> _Work to be completed_:
An exact transcription of all the entries is needed; pictures stay out.

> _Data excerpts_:
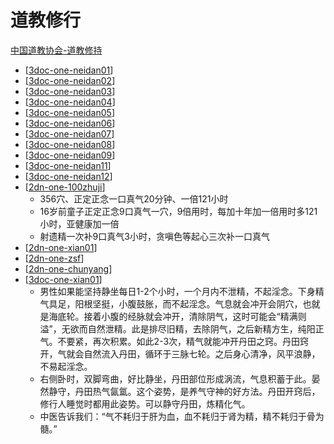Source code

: # 道教修行

[中国道教协会-道教修持](http://www.taoist.org.cn/djxc.jsp)
- [[3doc-one-neidan01]]
- [[3doc-one-neidan02]]
- [[3doc-one-neidan03]]
- [[3doc-one-neidan04]]
- [[3doc-one-neidan05]]
- [[3doc-one-neidan06]]
- [[3doc-one-neidan07]]
- [[3doc-one-neidan08]]
- [[3doc-one-neidan09]]
- [[3doc-one-neidan11]]
- [[3doc-one-neidan12]]
- [[2dn-one-100zhuji]]
  - 356穴、正定正念一口真气20分钟、一倍121小时
  - 16岁前童子正定正念9口真气一穴，9倍用时，每加十年加一倍用时多121小时，亚健康加一倍
  - 射遗精一次补9口真气3小时，贪嗔色等起心三次补一口真气
- [[2dn-one-xian01]]
- [[2dn-one-zsf]]
- [[2dn-one-chunyang]]
- [[3doc-one-xian01]]
  - 男性如果能坚持静坐每日1-2个小时，一个月内不泄精，不起淫念。下身精气具足，阳根坚挺，小腹鼓胀，而不起淫念。气息就会冲开会阴穴，也就是海底轮。接着小腹的经脉就会冲开，清除阴气，这时可能会“精满则溢”，无欲而自然泄精。此是排尽旧精，去除阴气，之后新精方生，纯阳正气。不要紧，再次积累。如此2-3次，精气就能冲开丹田之窍。丹田窍开，气就会自然流入丹田，循环于三脉七轮。之后身心清净，风平浪静，不易起淫念。
  - 右侧卧时，双脚弯曲，好比静坐，丹田部位形成涡流，气息积蓄于此。晏然静守，丹田热气氤氲。这个姿势，是养气守神的好方法。丹田开窍后，修行人睡觉时都用此姿势。可以静守丹田，炼精化气。
  - 中医告诉我们：“气不耗归于肝为血，血不耗归于肾为精，精不耗归于骨为髓。”


[//begin]: # "Autogenerated link references for markdown compatibility"
[3doc-one-neidan01]: 3doc-one-neidan01.md "道教内丹修炼（张兴发）第一篇道源"
[3doc-one-neidan02]: 3doc-one-neidan02.md "道教内丹修炼（张兴发）第二篇斋心"
[3doc-one-neidan03]: 3doc-one-neidan03.md "道教内丹修炼（张兴发）第三篇道术 筑基"
[3doc-one-neidan04]: 3doc-one-neidan04.md "道教内丹修炼（张兴发）第四篇 炼精化炁"
[3doc-one-neidan05]: 3doc-one-neidan05.md "道教内丹修炼（张兴发）第五篇 炼炁化神"
[3doc-one-neidan06]: 3doc-one-neidan06.md "道教内丹修炼（张兴发）第六篇 炼神还虚"
[3doc-one-neidan07]: 3doc-one-neidan07.md "道教内丹修炼（张兴发）第七篇 炼虚合道"
[3doc-one-neidan08]: 3doc-one-neidan08.md "道教内丹修炼（张兴发）第八篇 内丹方术"
[3doc-one-neidan09]: 3doc-one-neidan09.md "道教内丹修炼（张兴发）第九篇 内丹术语"
[3doc-one-neidan11]: 3doc-one-neidan11.md "道教内丹学问答（潇湘书隐）"
[3doc-one-neidan12]: 3doc-one-neidan12.md "道教修炼入静的几种方法（潘延川）"
[2dn-one-100zhuji]: 2dn-one-100zhuji.md "百日筑基"
[2dn-one-xian01]: 2dn-one-xian01.md "最常用的几种修道方法"
[2dn-one-zsf]: 2dn-one-zsf.md "张三丰老子丹道"
[2dn-one-chunyang]: 2dn-one-chunyang.md "纯阳无极功"
[3doc-one-xian01]: 3doc-one-xian01.md "文章收集"
[//end]: # "Autogenerated link references"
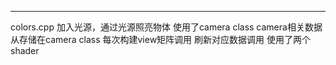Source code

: ***
colors.cpp
加入光源，通过光源照亮物体
使用了camera class
camera相关数据从存储在camera class
每次构建view矩阵调用
刷新对应数据调用
使用了两个shader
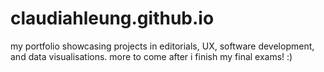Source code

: # claudiahleung.github.io

my portfolio showcasing projects in editorials, UX, software development, and data visualisations. more to come after i finish my final exams! :)
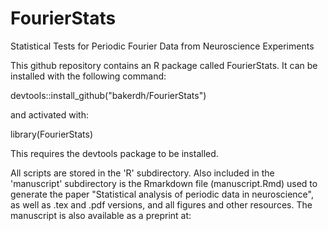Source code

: # FourierStats
Statistical Tests for Periodic Fourier Data from Neuroscience Experiments

This github repository contains an R package called FourierStats. It can be installed with the following command:

devtools::install_github("bakerdh/FourierStats")

and activated with:

library(FourierStats)

This requires the devtools package to be installed.

All scripts are stored in the 'R' subdirectory. Also included in the 'manuscript' subdirectory is the Rmarkdown file (manuscript.Rmd) used to generate the paper "Statistical analysis of periodic data in neuroscience", as well as .tex and .pdf versions, and all figures and other resources. The manuscript is also available as a preprint at: 

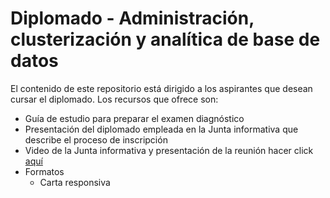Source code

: # Diplomado - Administración, clusterización y analítica de base de datos

El contenido de este repositorio está dirigido a los aspirantes que desean
cursar el diplomado. Los recursos que ofrece son:

* Guía de estudio para preparar el examen diagnóstico
* Presentación del diplomado empleada en la Junta informativa que describe el
  proceso de inscripción
* Video de la Junta informativa y presentación de la reunión
  hacer click [aquí](https://drive.google.com/drive/folders/1B5plPkYql3TSuaGSwpdM9OtpxP_Z9t0G?usp=sharing)
* Formatos
  * Carta responsiva
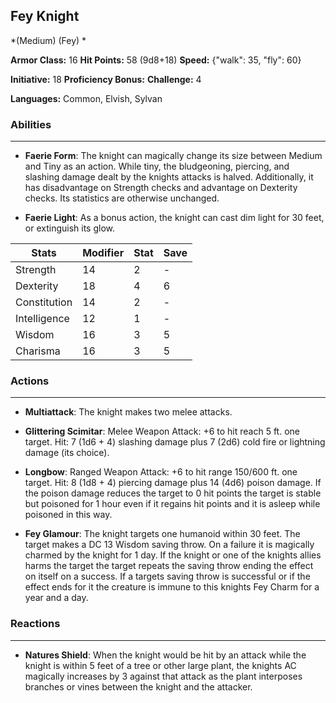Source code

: ## Fey Knight
*(Medium) (Fey) *

**Armor Class:** 16
**Hit Points:** 58 (9d8+18)
**Speed:** {"walk": 35, "fly": 60}

**Initiative:** 18
**Proficiency Bonus:**
**Challenge:** 4

**Languages:** Common, Elvish, Sylvan

### Abilities
 --- 
- **Faerie Form**: The knight can magically change its size between Medium and Tiny as an action. While tiny, the bludgeoning, piercing, and slashing damage dealt by the knights attacks is halved. Additionally, it has disadvantage on Strength checks and advantage on Dexterity checks. Its statistics are otherwise unchanged.

- **Faerie Light**: As a bonus action, the knight can cast dim light for 30 feet, or extinguish its glow.



| Stats | Modifier | Stat | Save
| ---- | ---- | ---- | ---- |
| Strength | 14 | 2 | - |
| Dexterity | 18 | 4 | 6 |
| Constitution | 14 | 2 | - |
| Intelligence | 12 | 1 | - |
| Wisdom | 16 | 3 | 5 |
| Charisma | 16 | 3 | 5 |

### Actions
 --- 
- **Multiattack**: The knight makes two melee attacks.

- **Glittering Scimitar**: Melee Weapon Attack: +6 to hit  reach 5 ft.  one target. Hit: 7 (1d6 + 4) slashing damage plus 7 (2d6) cold  fire  or lightning damage (its choice).

- **Longbow**: Ranged Weapon Attack: +6 to hit  range 150/600 ft.  one target. Hit: 8 (1d8 + 4) piercing damage plus 14 (4d6) poison damage. If the poison damage reduces the target to 0 hit points  the target is stable but poisoned for 1 hour  even if it regains hit points  and it is asleep while poisoned in this way.

- **Fey Glamour**: The knight targets one humanoid within 30 feet. The target makes a DC 13 Wisdom saving throw. On a failure  it is magically charmed by the knight for 1 day. If the knight or one of the knights allies harms the target  the target repeats the saving throw  ending the effect on itself on a success. If a targets saving throw is successful  or if the effect ends for it  the creature is immune to this knights Fey Charm for a year and a day.

### Reactions
 --- 
- **Natures Shield**: When the knight would be hit by an attack while the knight is within 5 feet of a tree or other large plant, the knights AC magically increases by 3 against that attack as the plant interposes branches or vines between the knight and the attacker.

> _Written response_:
Source code

: # 道教修行

[中国道教协会-道教修持](http://www.taoist.org.cn/djxc.jsp)
- [[3doc-one-neidan01]]
- [[3doc-one-neidan02]]
- [[3doc-one-neidan03]]
- [[3doc-one-neidan04]]
- [[3doc-one-neidan05]]
- [[3doc-one-neidan06]]
- [[3doc-one-neidan07]]
- [[3doc-one-neidan08]]
- [[3doc-one-neidan09]]
- [[3doc-one-neidan11]]
- [[3doc-one-neidan12]]
- [[2dn-one-100zhuji]]
  - 356穴、正定正念一口真气20分钟、一倍121小时
  - 16岁前童子正定正念9口真气一穴，9倍用时，每加十年加一倍用时多121小时，亚健康加一倍
  - 射遗精一次补9口真气3小时，贪嗔色等起心三次补一口真气
- [[2dn-one-xian01]]
- [[2dn-one-zsf]]
- [[2dn-one-chunyang]]
- [[3doc-one-xian01]]
  - 男性如果能坚持静坐每日1-2个小时，一个月内不泄精，不起淫念。下身精气具足，阳根坚挺，小腹鼓胀，而不起淫念。气息就会冲开会阴穴，也就是海底轮。接着小腹的经脉就会冲开，清除阴气，这时可能会“精满则溢”，无欲而自然泄精。此是排尽旧精，去除阴气，之后新精方生，纯阳正气。不要紧，再次积累。如此2-3次，精气就能冲开丹田之窍。丹田窍开，气就会自然流入丹田，循环于三脉七轮。之后身心清净，风平浪静，不易起淫念。
  - 右侧卧时，双脚弯曲，好比静坐，丹田部位形成涡流，气息积蓄于此。晏然静守，丹田热气氤氲。这个姿势，是养气守神的好方法。丹田开窍后，修行人睡觉时都用此姿势。可以静守丹田，炼精化气。
  - 中医告诉我们：“气不耗归于肝为血，血不耗归于肾为精，精不耗归于骨为髓。”


[//begin]: # "Autogenerated link references for markdown compatibility"
[3doc-one-neidan01]: 3doc-one-neidan01.md "道教内丹修炼（张兴发）第一篇道源"
[3doc-one-neidan02]: 3doc-one-neidan02.md "道教内丹修炼（张兴发）第二篇斋心"
[3doc-one-neidan03]: 3doc-one-neidan03.md "道教内丹修炼（张兴发）第三篇道术 筑基"
[3doc-one-neidan04]: 3doc-one-neidan04.md "道教内丹修炼（张兴发）第四篇 炼精化炁"
[3doc-one-neidan05]: 3doc-one-neidan05.md "道教内丹修炼（张兴发）第五篇 炼炁化神"
[3doc-one-neidan06]: 3doc-one-neidan06.md "道教内丹修炼（张兴发）第六篇 炼神还虚"
[3doc-one-neidan07]: 3doc-one-neidan07.md "道教内丹修炼（张兴发）第七篇 炼虚合道"
[3doc-one-neidan08]: 3doc-one-neidan08.md "道教内丹修炼（张兴发）第八篇 内丹方术"
[3doc-one-neidan09]: 3doc-one-neidan09.md "道教内丹修炼（张兴发）第九篇 内丹术语"
[3doc-one-neidan11]: 3doc-one-neidan11.md "道教内丹学问答（潇湘书隐）"
[3doc-one-neidan12]: 3doc-one-neidan12.md "道教修炼入静的几种方法（潘延川）"
[2dn-one-100zhuji]: 2dn-one-100zhuji.md "百日筑基"
[2dn-one-xian01]: 2dn-one-xian01.md "最常用的几种修道方法"
[2dn-one-zsf]: 2dn-one-zsf.md "张三丰老子丹道"
[2dn-one-chunyang]: 2dn-one-chunyang.md "纯阳无极功"
[3doc-one-xian01]: 3doc-one-xian01.md "文章收集"
[//end]: # "Autogenerated link references"
Source code

: ***
colors.cpp
加入光源，通过光源照亮物体
使用了camera class
camera相关数据从存储在camera class
每次构建view矩阵调用
刷新对应数据调用
使用了两个shader
Source code

: # claudiahleung.github.io

my portfolio showcasing projects in editorials, UX, software development, and data visualisations. more to come after i finish my final exams! :)
Source code

: # FourierStats
Statistical Tests for Periodic Fourier Data from Neuroscience Experiments

This github repository contains an R package called FourierStats. It can be installed with the following command:

devtools::install_github("bakerdh/FourierStats")

and activated with:

library(FourierStats)

This requires the devtools package to be installed.

All scripts are stored in the 'R' subdirectory. Also included in the 'manuscript' subdirectory is the Rmarkdown file (manuscript.Rmd) used to generate the paper "Statistical analysis of periodic data in neuroscience", as well as .tex and .pdf versions, and all figures and other resources. The manuscript is also available as a preprint at: 

Source code

: # Diplomado - Administración, clusterización y analítica de base de datos

El contenido de este repositorio está dirigido a los aspirantes que desean
cursar el diplomado. Los recursos que ofrece son:

* Guía de estudio para preparar el examen diagnóstico
* Presentación del diplomado empleada en la Junta informativa que describe el
  proceso de inscripción
* Video de la Junta informativa y presentación de la reunión
  hacer click [aquí](https://drive.google.com/drive/folders/1B5plPkYql3TSuaGSwpdM9OtpxP_Z9t0G?usp=sharing)
* Formatos
  * Carta responsiva
Source code

: ## Fey Knight
*(Medium) (Fey) *

**Armor Class:** 16
**Hit Points:** 58 (9d8+18)
**Speed:** {"walk": 35, "fly": 60}

**Initiative:** 18
**Proficiency Bonus:**
**Challenge:** 4

**Languages:** Common, Elvish, Sylvan

### Abilities
 --- 
- **Faerie Form**: The knight can magically change its size between Medium and Tiny as an action. While tiny, the bludgeoning, piercing, and slashing damage dealt by the knights attacks is halved. Additionally, it has disadvantage on Strength checks and advantage on Dexterity checks. Its statistics are otherwise unchanged.

- **Faerie Light**: As a bonus action, the knight can cast dim light for 30 feet, or extinguish its glow.



| Stats | Modifier | Stat | Save
| ---- | ---- | ---- | ---- |
| Strength | 14 | 2 | - |
| Dexterity | 18 | 4 | 6 |
| Constitution | 14 | 2 | - |
| Intelligence | 12 | 1 | - |
| Wisdom | 16 | 3 | 5 |
| Charisma | 16 | 3 | 5 |

### Actions
 --- 
- **Multiattack**: The knight makes two melee attacks.

- **Glittering Scimitar**: Melee Weapon Attack: +6 to hit  reach 5 ft.  one target. Hit: 7 (1d6 + 4) slashing damage plus 7 (2d6) cold  fire  or lightning damage (its choice).

- **Longbow**: Ranged Weapon Attack: +6 to hit  range 150/600 ft.  one target. Hit: 8 (1d8 + 4) piercing damage plus 14 (4d6) poison damage. If the poison damage reduces the target to 0 hit points  the target is stable but poisoned for 1 hour  even if it regains hit points  and it is asleep while poisoned in this way.

- **Fey Glamour**: The knight targets one humanoid within 30 feet. The target makes a DC 13 Wisdom saving throw. On a failure  it is magically charmed by the knight for 1 day. If the knight or one of the knights allies harms the target  the target repeats the saving throw  ending the effect on itself on a success. If a targets saving throw is successful  or if the effect ends for it  the creature is immune to this knights Fey Charm for a year and a day.

### Reactions
 --- 
- **Natures Shield**: When the knight would be hit by an attack while the knight is within 5 feet of a tree or other large plant, the knights AC magically increases by 3 against that attack as the plant interposes branches or vines between the knight and the attacker.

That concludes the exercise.